To the left of the house was a beach, where the street curved. To the right was a high hedge concealing the neighbors’ house next door. A blond teenage girl in a very small lime green bikini answered the door. She looked maybe seventeen. I carefully did not leer at her when I said, “My name’s Spenser to see Mr. Shepard.”

The girl said, “Come in.”

I stepped into the front hallway and she left me standing while she went to get her father. I closed the door behind me. The front hall was floored in flagstone and the walls appeared to be cedar paneling. There were doors on both sides and in the rear, and a stairway leading up. The ceilings were white and evenly rough, the kind of plaster ceiling that is sprayed on and shows no mark of human hand.

Shepard’s daughter came back. I eyed her surreptitiously behind my sunglasses. Surreptitious is not leering. She might be too young, but it was hard to tell.

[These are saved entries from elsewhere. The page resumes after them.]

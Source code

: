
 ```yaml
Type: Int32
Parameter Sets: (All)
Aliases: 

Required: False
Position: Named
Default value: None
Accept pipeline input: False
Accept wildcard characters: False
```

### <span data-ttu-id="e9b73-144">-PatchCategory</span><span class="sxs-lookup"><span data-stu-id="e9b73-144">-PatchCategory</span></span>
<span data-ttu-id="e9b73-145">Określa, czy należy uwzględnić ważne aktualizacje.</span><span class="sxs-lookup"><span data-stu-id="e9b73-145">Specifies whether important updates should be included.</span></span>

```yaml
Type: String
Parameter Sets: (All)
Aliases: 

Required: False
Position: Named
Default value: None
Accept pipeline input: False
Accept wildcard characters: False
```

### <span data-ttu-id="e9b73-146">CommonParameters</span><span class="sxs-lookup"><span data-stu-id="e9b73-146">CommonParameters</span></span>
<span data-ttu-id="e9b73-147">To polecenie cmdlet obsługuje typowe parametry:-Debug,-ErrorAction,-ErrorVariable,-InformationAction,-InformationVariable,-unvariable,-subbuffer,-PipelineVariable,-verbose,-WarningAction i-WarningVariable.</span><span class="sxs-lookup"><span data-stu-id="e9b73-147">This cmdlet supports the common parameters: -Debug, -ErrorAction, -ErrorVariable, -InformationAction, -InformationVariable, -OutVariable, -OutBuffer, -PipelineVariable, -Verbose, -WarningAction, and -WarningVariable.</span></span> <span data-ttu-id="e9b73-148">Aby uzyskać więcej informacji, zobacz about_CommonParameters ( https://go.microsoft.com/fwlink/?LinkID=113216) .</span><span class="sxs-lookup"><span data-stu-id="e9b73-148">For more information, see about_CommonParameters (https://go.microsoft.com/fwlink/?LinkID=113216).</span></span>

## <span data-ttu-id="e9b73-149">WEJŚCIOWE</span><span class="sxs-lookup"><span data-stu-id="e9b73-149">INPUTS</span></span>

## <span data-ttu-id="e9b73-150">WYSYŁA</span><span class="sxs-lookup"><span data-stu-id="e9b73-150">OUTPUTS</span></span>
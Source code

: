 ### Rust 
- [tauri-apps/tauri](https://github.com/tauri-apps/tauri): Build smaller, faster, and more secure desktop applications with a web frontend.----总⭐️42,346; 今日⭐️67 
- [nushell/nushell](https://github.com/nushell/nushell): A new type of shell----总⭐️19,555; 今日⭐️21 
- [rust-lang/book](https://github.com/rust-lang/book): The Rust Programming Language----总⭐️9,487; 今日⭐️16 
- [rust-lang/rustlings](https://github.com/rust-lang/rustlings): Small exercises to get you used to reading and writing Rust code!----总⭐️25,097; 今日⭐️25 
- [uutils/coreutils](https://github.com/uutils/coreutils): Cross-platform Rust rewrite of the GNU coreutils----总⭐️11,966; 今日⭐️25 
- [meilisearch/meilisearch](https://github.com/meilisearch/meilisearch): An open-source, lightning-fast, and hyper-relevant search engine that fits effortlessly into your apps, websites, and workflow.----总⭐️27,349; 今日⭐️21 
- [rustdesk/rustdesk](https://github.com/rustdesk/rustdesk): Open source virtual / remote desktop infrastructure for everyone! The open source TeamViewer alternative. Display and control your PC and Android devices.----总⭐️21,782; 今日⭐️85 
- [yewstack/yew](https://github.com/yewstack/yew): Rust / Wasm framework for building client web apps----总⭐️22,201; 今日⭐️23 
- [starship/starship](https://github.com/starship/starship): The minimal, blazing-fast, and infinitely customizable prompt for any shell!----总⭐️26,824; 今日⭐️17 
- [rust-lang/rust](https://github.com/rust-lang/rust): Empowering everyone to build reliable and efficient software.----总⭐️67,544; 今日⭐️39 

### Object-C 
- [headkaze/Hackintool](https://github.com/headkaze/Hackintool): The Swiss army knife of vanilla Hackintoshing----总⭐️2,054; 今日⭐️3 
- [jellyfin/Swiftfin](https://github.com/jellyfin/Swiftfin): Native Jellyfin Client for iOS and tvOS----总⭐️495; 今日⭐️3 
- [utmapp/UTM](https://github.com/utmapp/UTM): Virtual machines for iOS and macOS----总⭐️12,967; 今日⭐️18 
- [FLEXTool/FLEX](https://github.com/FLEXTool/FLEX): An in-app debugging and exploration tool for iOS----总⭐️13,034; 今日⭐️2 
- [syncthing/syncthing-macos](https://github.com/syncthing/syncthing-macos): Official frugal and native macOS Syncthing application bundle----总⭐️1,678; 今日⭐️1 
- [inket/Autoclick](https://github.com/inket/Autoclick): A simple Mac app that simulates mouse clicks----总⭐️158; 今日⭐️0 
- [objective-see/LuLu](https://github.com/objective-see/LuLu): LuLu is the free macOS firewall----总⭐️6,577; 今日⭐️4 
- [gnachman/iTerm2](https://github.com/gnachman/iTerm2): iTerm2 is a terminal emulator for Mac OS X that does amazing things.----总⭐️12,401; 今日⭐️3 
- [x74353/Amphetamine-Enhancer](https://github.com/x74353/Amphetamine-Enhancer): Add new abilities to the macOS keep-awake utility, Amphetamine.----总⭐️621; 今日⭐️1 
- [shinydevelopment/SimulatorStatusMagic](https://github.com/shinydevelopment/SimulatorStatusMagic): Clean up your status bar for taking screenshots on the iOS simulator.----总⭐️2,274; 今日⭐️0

“My dad’s got company right now, he says can you wait a minute?”

“Sure.”

She walked off and left me standing in the hall. I didn’t insist on port in the drawing room, but standing in the hall seemed a bit cool. Maybe she was distraught by her mother’s disappearance. She didn’t look distraught. She looked sullen. Probably mad at having to answer the door. Probably going to paint her toenails when I’d interrupted. Terrific-looking thighs though. For a little kid.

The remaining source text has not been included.